═════ Dataset content
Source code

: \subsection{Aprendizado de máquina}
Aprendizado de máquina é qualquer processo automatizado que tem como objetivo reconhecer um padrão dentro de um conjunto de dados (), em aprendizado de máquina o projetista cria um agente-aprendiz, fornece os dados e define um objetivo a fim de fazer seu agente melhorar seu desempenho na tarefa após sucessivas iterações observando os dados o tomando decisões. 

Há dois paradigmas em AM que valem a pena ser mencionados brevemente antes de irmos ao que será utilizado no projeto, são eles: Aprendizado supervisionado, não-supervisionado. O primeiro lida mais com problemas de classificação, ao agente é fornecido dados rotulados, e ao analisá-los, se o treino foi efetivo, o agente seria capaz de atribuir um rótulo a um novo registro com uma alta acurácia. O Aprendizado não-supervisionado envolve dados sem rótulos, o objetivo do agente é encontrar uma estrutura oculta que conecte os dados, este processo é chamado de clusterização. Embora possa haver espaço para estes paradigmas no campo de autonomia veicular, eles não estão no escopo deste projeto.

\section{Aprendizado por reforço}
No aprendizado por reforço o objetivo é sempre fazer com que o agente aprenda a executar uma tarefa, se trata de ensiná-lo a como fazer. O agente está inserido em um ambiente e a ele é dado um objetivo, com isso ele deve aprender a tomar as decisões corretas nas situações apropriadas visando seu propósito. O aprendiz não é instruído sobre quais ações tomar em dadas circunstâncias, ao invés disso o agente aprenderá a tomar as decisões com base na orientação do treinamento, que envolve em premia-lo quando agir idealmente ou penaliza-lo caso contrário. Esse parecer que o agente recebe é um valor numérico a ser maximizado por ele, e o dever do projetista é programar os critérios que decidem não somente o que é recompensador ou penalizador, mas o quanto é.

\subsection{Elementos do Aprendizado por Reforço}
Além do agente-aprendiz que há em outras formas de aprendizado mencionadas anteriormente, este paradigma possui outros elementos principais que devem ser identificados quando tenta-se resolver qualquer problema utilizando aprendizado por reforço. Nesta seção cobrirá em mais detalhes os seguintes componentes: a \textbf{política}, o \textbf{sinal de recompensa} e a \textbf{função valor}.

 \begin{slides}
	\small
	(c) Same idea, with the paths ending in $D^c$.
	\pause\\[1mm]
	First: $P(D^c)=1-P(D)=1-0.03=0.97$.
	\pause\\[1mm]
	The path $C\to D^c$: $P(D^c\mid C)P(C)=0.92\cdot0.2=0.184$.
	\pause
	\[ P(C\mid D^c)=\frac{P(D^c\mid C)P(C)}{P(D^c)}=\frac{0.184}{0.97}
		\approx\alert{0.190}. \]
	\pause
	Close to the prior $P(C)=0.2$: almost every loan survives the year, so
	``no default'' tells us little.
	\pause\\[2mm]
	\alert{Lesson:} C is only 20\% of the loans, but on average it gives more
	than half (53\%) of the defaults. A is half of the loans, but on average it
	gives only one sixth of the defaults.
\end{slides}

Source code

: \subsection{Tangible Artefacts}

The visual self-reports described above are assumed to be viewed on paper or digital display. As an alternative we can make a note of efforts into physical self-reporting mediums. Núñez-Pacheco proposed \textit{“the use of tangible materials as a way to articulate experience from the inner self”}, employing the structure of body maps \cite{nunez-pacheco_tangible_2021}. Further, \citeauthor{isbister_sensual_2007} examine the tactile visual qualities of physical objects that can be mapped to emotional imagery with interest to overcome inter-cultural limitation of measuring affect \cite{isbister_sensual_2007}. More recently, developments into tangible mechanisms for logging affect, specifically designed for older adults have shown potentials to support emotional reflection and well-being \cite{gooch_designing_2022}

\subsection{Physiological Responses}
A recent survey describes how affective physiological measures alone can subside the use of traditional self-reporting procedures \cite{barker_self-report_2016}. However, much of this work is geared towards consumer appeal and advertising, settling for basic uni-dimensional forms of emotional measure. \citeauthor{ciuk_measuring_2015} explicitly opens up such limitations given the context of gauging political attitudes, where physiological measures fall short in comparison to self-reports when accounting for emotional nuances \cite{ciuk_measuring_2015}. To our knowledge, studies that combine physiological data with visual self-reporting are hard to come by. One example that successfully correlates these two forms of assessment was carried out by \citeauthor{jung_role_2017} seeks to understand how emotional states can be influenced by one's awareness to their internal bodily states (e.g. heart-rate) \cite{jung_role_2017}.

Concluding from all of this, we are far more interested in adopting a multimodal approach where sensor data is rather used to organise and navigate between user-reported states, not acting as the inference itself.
══════════
About this exercise. Go through the records line by line, and copy each line that holds the string "processo".

Task output.
Aprendizado de máquina é qualquer processo automatizado que tem como objetivo reconhecer um padrão dentro de um conjunto de dados (), em aprendizado de máquina o projetista cria um agente-aprendiz, fornece os dados e define um objetivo a fim de fazer seu agente melhorar seu desempenho na tarefa após sucessivas iterações observando os dados o tomando decisões. 
Há dois paradigmas em AM que valem a pena ser mencionados brevemente antes de irmos ao que será utilizado no projeto, são eles: Aprendizado supervisionado, não-supervisionado. O primeiro lida mais com problemas de classificação, ao agente é fornecido dados rotulados, e ao analisá-los, se o treino foi efetivo, o agente seria capaz de atribuir um rótulo a um novo registro com uma alta acurácia. O Aprendizado não-supervisionado envolve dados sem rótulos, o objetivo do agente é encontrar uma estrutura oculta que conecte os dados, este processo é chamado de clusterização. Embora possa haver espaço para estes paradigmas no campo de autonomia veicular, eles não estão no escopo deste projeto.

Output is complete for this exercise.